Dewan Kerajinan Nasional Daerah (Dekranasda) Provinsi Bali tengah menggenjot penguatan ekosistem kain tenun tradisional endek khas Jembrana. Melalui pendekatan terintegrasi yang menggabungkan aspek seni, bisnis, dan perlindungan hukum, langkah ini diambil guna meningkatkan nilai ekonomi komoditas lokal tersebut sekaligus menjamin keberlangsungan hidup para perajin tradisional.
Ketua Dekranasda Bali, Putri Koster, mengungkapkan kekhawatirannya terhadap minimnya regenerasi penenun saat ini. Masalah tersebut disinyalir terjadi karena ketidakseimbangan antara rumitnya proses produksi tenun manual dengan nilai ekonomi atau harga jual yang diterima oleh para perajin di pasar. Hal ini disampaikannya dalam acara bincang-bincang di Radio Dirgantara Jembrana sebagai bagian dari rangkaian Dekranasda Bali Fashion Road Show.
Untuk mengatasi hambatan tersebut, Dekranasda berkomitmen untuk mengawal standarisasi harga agar sebanding dengan kualitas karya yang dihasilkan. Selain penyesuaian harga, perlindungan hukum berupa hak cipta atas motif khas daerah dinilai krusial. Kebijakan ini bertujuan menjaga identitas kultural setiap wilayah di Bali dari klaim pihak luar dan eksploitasi tanpa izin.
Putri Koster menjelaskan bahwa konsep pengembangan ini disebut sebagai trilogi fesyen. Aspek seni bertugas menjaga kemurnian budaya, aspek bisnis menjamin kesejahteraan ekonomi perajin, sementara aspek hukum memberikan payung perlindungan bagi karya cipta mereka. Ia juga mengimbau masyarakat Bali untuk aktif membeli produk lokal agar roda perekonomian perajin di tingkat akar rumput tetap berputar dinamis.

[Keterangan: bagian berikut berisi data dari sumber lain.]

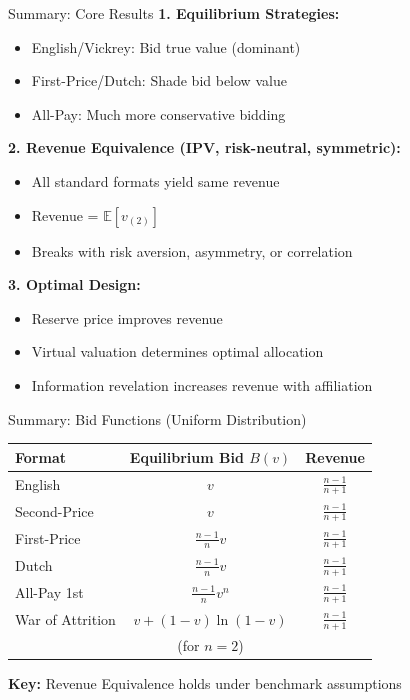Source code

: \documentclass[xcolor={x11names}, aspectratio=169 ]{beamer}
\newcommand{\E}{\mathbb{E}}
\begin{document}
\begin{frame}{Summary: Core Results}
\textbf{1. Equilibrium Strategies:}
\begin{itemize}
  \item English/Vickrey: Bid true value (dominant)
  \item First-Price/Dutch: Shade bid below value
  \item All-Pay: Much more conservative bidding
\end{itemize}

\textbf{2. Revenue Equivalence (IPV, risk-neutral, symmetric):}
\begin{itemize}
  \item All standard formats yield same revenue
  \item Revenue = $\E[v_{(2)}]$
  \item Breaks with risk aversion, asymmetry, or correlation
\end{itemize}

\textbf{3. Optimal Design:}
\begin{itemize}
  \item Reserve price improves revenue
  \item Virtual valuation determines optimal allocation
  \item Information revelation increases revenue with affiliation
\end{itemize}
\end{frame}

\begin{frame}{Summary: Bid Functions (Uniform Distribution)}
\begin{center}
\begin{tabular}{lcc}
\toprule
\textbf{Format} & \textbf{Equilibrium Bid} $B(v)$ & \textbf{Revenue} \\
\midrule
English & $v$ & $\frac{n-1}{n+1}$ \\[0.2cm]
Second-Price & $v$ & $\frac{n-1}{n+1}$ \\[0.2cm]
First-Price & $\frac{n-1}{n}v$ & $\frac{n-1}{n+1}$ \\[0.2cm]
Dutch & $\frac{n-1}{n}v$ & $\frac{n-1}{n+1}$ \\[0.2cm]
All-Pay 1st & $\frac{n-1}{n}v^n$ & $\frac{n-1}{n+1}$ \\[0.2cm]
War of Attrition & $v + (1-v)\ln(1-v)$ & $\frac{n-1}{n+1}$ \\
& (for $n=2$) & \\
\bottomrule
\end{tabular}
\end{center}

\textbf{Key:} Revenue Equivalence holds under benchmark assumptions
\end{frame}
\end{document}
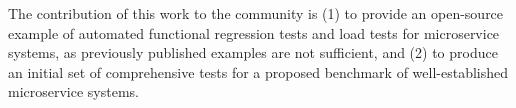 The contribution of this work to the community is (1) to provide an open-source example of automated functional regression tests and load tests for microservice systems, as previously published examples are not sufficient, and (2) to produce an initial set of comprehensive tests for a proposed benchmark of well-established microservice systems.%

Meskipun penuh tantangan, tren penggunaan kain endek menunjukkan tren positif dengan semakin meluasnya pemanfaatan kain ini dalam busana modern. Melalui berbagai ajang promosi seperti Bali Fashion Road Show dan Bali Fashion Week, kain endek kini tidak hanya diminati oleh masyarakat lokal, melainkan juga mulai menarik perhatian wisatawan domestik hingga pejabat negara dari luar daerah.